**Assigned task:** Lines before the one containing "月 31 日每天收到的投诉量，我们发出以下命令：" are to be left out; reproduce that line and all the rest of the entries exactly.

(Beginning of Input for this task)

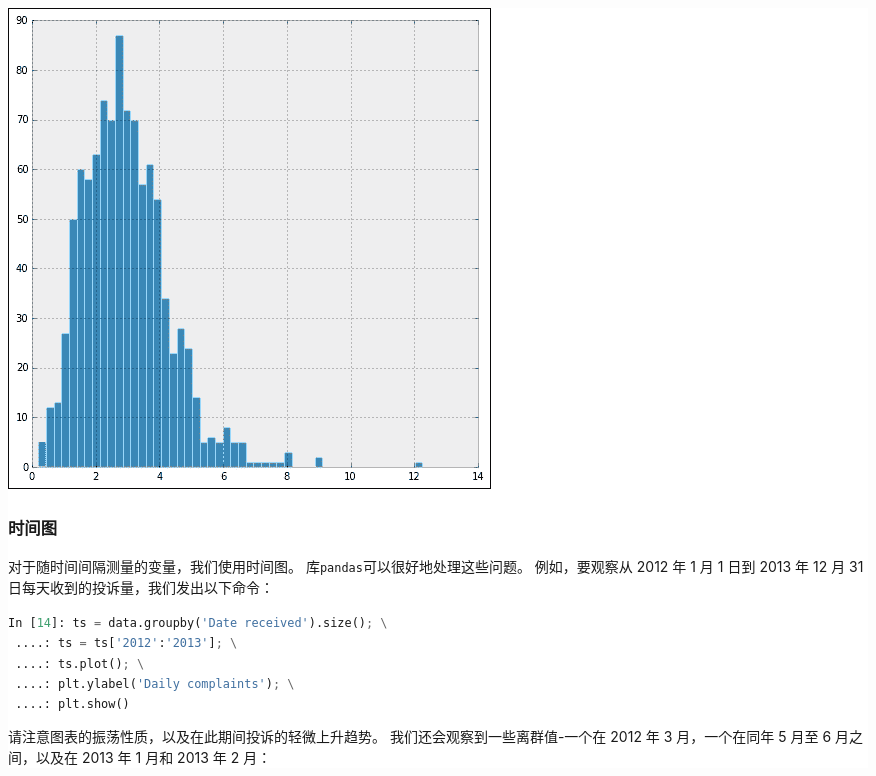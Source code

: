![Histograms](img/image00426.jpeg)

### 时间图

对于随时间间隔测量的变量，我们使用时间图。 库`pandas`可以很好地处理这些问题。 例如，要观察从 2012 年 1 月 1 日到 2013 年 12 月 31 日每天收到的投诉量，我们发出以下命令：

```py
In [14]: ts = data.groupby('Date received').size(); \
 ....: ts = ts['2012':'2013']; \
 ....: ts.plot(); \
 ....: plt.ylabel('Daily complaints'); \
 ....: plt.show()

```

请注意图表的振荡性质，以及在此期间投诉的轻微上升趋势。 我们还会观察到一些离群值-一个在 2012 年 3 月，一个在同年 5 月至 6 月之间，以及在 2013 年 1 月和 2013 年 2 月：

(End of Input for this task)

**The answer:**
对于随时间间隔测量的变量，我们使用时间图。 库`pandas`可以很好地处理这些问题。 例如，要观察从 2012 年 1 月 1 日到 2013 年 12 月 31 日每天收到的投诉量，我们发出以下命令：

```py
In [14]: ts = data.groupby('Date received').size(); \
 ....: ts = ts['2012':'2013']; \
 ....: ts.plot(); \
 ....: plt.ylabel('Daily complaints'); \
 ....: plt.show()

```

请注意图表的振荡性质，以及在此期间投诉的轻微上升趋势。 我们还会观察到一些离群值-一个在 2012 年 3 月，一个在同年 5 月至 6 月之间，以及在 2013 年 1 月和 2013 年 2 月：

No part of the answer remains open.